**EXERCISE DIRECTIONS:**
Search the material below for the word "other". Copy every line where it is found.

•••

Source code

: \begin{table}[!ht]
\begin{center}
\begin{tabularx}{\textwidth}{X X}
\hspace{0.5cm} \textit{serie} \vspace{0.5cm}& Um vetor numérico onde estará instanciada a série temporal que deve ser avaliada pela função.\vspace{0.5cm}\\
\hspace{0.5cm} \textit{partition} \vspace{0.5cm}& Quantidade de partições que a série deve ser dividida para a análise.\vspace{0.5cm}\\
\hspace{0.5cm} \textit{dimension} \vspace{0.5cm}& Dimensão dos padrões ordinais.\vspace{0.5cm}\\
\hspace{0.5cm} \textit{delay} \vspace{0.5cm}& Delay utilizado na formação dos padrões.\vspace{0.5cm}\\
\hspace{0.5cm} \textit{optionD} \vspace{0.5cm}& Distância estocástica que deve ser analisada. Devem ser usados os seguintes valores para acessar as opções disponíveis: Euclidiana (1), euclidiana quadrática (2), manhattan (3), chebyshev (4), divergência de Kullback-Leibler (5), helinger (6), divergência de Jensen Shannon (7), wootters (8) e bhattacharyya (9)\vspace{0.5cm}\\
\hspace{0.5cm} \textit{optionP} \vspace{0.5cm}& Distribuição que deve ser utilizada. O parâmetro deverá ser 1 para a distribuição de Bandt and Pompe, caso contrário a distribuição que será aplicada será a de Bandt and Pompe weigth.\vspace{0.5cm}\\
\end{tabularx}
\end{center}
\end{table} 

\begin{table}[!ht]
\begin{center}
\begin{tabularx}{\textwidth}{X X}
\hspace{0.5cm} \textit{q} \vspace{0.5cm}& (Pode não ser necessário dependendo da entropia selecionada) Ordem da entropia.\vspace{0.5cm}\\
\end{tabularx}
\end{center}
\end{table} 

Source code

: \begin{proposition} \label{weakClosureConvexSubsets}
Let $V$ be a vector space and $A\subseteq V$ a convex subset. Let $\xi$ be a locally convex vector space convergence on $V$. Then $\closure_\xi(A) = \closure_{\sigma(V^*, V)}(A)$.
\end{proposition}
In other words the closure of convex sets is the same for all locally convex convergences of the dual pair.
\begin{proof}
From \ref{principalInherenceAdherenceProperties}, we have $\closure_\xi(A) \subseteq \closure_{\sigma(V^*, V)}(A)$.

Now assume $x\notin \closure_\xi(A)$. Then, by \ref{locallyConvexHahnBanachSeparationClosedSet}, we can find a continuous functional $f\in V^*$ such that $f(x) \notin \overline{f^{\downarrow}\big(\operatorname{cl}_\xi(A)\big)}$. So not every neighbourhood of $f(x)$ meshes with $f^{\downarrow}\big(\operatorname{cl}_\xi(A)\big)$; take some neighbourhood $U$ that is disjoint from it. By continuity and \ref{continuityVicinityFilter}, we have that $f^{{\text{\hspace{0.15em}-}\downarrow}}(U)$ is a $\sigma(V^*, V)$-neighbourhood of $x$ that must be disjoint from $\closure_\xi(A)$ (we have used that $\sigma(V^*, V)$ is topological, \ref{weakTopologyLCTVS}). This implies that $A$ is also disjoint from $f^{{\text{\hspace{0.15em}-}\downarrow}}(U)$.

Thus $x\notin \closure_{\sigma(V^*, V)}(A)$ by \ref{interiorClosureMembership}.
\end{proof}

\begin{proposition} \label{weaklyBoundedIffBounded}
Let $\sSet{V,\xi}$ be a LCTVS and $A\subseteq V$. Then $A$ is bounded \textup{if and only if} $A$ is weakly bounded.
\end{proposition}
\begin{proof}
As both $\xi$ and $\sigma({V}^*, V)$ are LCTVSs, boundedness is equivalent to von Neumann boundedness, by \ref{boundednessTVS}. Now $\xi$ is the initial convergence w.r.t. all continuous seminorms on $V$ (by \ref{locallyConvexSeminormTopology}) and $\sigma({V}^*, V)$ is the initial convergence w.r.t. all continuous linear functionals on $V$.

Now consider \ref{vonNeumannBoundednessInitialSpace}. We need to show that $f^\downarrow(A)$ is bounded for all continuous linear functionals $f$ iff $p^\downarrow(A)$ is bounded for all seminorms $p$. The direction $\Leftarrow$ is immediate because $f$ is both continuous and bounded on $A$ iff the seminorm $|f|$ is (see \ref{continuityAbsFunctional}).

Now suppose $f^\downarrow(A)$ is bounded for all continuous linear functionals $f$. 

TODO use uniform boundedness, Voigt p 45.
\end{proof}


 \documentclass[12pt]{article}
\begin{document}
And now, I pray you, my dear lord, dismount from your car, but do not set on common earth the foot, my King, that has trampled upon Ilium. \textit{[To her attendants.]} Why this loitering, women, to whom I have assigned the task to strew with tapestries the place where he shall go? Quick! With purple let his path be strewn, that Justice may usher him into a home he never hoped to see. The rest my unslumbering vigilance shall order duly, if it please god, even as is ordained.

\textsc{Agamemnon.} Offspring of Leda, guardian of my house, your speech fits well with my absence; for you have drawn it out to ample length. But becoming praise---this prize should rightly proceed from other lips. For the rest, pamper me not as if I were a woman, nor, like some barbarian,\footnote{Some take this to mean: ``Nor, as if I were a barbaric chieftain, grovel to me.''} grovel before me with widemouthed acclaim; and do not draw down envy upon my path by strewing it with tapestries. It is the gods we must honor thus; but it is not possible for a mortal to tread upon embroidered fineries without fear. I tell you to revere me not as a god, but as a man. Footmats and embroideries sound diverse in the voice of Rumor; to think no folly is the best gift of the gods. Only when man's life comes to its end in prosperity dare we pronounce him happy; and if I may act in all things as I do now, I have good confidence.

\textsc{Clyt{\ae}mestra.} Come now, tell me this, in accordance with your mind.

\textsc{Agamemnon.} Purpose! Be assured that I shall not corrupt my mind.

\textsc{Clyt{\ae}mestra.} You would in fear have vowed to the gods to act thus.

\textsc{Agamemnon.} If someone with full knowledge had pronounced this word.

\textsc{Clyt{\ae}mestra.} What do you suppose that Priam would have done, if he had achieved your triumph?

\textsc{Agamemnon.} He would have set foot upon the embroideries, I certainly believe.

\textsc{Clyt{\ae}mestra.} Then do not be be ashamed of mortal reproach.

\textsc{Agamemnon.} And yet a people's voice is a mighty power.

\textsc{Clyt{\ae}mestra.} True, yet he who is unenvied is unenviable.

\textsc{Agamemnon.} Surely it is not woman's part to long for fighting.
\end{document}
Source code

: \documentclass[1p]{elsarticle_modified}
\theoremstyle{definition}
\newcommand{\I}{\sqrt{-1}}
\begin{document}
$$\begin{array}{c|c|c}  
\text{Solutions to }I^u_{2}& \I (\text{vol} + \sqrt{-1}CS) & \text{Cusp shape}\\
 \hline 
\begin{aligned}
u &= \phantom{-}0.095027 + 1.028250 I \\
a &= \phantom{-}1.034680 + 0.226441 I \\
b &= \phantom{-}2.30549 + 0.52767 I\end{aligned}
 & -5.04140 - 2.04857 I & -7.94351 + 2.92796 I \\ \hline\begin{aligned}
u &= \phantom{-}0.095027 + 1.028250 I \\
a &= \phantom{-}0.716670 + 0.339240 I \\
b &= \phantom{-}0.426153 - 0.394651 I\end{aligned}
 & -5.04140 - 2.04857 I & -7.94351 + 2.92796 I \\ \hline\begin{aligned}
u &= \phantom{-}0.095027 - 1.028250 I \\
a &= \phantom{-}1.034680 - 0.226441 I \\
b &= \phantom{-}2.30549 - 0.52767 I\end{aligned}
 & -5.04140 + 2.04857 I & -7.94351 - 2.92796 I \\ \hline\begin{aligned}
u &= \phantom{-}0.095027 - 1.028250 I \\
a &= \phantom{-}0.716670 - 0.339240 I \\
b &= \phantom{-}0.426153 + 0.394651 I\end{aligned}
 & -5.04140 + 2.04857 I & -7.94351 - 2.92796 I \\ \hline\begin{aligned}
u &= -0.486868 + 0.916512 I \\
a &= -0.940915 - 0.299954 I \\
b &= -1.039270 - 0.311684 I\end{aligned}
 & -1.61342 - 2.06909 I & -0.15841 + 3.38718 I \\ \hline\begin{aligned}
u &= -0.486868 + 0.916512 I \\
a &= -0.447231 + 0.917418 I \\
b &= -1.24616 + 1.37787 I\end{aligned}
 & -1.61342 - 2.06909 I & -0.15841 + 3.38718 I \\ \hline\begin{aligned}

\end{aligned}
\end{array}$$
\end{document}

•••

**SOLUTION TO THE PROBLEM:**
In other words the closure of convex sets is the same for all locally convex convergences of the dual pair.
\textsc{Agamemnon.} Offspring of Leda, guardian of my house, your speech fits well with my absence; for you have drawn it out to ample length. But becoming praise---this prize should rightly proceed from other lips. For the rest, pamper me not as if I were a woman, nor, like some barbarian,\footnote{Some take this to mean: ``Nor, as if I were a barbaric chieftain, grovel to me.''} grovel before me with widemouthed acclaim; and do not draw down envy upon my path by strewing it with tapestries. It is the gods we must honor thus; but it is not possible for a mortal to tread upon embroidered fineries without fear. I tell you to revere me not as a god, but as a man. Footmats and embroideries sound diverse in the voice of Rumor; to think no folly is the best gift of the gods. Only when man's life comes to its end in prosperity dare we pronounce him happy; and if I may act in all things as I do now, I have good confidence.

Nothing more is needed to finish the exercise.